El fantasma vuelve a sobrevolar como una sombra en estos aciagos días. El gobierno libertario pretende avanzar, como lo hizo Rosas, con una estrategia del todo o nada que se asemeja, según indicó Carlos Pagni en una de sus columnas, a una visión revolucionaria y jacobina; es decir, a la visión de un reducido grupo que se autopercibe como iluminado y que aspira a imponer una idea capaz de transformar la realidad en el único sentido que sus inexpertos integrantes consideran correcto.
Alberdi, que coqueteó en sus inicios con el emergente líder federal y devino luego en uno de los tantos opositores en el exilio, escribió sus Bases desde una perspectiva opuesta. Lejos de querer clausurar la historia, su ingeniería constitucional fue el resultado de una transacción entre pasado y presente; entre realidad heredada y planes de futuro. Y en esa transacción, no olvidemos que los constituyentes de 1853 establecieron, en el artículo 29, que “El Congreso no puede conceder al Ejecutivo nacional, ni las Legislaturas provinciales a los gobernadores de provincia, facultades extraordinarias, ni la suma del poder público”. Quienes las concedieran serían considerados “infames traidores a la Patria”.
No es ocioso recordar que construir la Nación argentina y el Estado que le dio materialidad fue un arduo trabajo de negociación entre actores diversos y entre territorios (las provincias) muy heterogéneos. Dar densidad histórica a los problemas exige evitar los riesgos del anacronismo como los devenidos del continuo presentismo que suele instalarse en los análisis de coyuntura.

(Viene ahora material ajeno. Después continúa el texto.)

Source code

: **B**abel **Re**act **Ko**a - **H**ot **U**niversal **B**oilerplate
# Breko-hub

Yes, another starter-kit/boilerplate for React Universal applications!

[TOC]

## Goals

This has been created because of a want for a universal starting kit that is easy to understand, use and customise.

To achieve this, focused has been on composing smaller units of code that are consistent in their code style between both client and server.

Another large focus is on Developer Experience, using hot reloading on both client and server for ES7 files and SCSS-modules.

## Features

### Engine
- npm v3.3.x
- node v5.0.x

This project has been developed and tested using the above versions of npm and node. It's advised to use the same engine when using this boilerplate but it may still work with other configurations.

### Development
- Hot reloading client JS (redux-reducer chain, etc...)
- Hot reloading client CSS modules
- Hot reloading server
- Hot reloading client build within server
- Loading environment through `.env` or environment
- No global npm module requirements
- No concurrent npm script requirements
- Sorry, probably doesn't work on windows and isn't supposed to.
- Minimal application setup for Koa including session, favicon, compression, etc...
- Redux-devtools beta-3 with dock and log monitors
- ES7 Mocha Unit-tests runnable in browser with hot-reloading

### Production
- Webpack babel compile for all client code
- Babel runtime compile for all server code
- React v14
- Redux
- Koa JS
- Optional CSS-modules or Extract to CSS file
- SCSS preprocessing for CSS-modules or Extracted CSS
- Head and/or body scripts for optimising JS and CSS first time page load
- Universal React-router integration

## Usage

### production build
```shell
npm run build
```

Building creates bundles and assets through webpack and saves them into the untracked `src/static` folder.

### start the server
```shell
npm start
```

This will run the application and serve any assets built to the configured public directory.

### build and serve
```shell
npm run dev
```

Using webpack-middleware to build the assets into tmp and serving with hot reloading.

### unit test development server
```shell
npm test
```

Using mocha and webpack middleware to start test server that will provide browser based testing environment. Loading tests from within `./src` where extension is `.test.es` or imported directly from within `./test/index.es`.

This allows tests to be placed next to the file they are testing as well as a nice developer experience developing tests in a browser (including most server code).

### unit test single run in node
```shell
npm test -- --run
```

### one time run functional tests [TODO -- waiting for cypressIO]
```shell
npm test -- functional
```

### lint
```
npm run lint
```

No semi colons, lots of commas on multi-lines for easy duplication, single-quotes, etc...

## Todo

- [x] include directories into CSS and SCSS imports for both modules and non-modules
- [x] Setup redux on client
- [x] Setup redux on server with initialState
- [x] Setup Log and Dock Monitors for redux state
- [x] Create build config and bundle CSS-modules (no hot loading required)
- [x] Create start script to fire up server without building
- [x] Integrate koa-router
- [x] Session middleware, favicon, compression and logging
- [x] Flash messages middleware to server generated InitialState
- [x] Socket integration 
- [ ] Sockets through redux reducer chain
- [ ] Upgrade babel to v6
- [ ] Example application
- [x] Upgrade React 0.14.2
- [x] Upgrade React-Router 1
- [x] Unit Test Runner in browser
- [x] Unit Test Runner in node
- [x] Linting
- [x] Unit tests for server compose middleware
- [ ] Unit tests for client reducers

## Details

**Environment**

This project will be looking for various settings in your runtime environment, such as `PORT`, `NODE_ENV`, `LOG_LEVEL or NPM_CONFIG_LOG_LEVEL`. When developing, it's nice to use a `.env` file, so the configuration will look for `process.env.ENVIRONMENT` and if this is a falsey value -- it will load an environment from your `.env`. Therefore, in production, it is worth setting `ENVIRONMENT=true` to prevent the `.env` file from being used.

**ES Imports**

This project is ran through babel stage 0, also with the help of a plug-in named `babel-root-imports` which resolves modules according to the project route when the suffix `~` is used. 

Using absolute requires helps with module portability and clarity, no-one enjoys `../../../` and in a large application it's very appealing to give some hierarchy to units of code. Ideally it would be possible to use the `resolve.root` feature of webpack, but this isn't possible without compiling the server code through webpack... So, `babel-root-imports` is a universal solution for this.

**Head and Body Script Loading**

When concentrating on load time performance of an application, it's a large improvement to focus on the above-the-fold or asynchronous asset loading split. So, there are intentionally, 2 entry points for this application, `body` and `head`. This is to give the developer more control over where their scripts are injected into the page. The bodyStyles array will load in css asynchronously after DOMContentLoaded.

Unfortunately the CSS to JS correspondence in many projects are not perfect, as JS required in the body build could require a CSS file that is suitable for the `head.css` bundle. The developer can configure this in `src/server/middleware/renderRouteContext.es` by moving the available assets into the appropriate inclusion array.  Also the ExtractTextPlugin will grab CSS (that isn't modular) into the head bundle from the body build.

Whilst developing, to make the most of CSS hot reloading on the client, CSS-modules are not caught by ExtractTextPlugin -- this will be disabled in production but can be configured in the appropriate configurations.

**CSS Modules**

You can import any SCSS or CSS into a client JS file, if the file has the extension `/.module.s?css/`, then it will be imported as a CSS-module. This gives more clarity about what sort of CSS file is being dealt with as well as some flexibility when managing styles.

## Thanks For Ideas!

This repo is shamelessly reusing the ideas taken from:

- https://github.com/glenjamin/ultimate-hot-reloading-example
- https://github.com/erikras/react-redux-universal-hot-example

Por supuesto que la profunda crisis a la que asistimos atónitos no se resuelve mirando el pasado, pero tampoco ignorando la existencia de repertorios que marcaron a fuego nuestro derrotero como república. Y en ese derrotero, no es una buena señal que, a pesar de sus dichos y diatribas retóricas, el actual presidente se mire en el espejo de Juan Manuel de Rosas.
Los liberales decimonónicos estarían espantados.
Publicado en La Nación el 11 de febrero de 2024.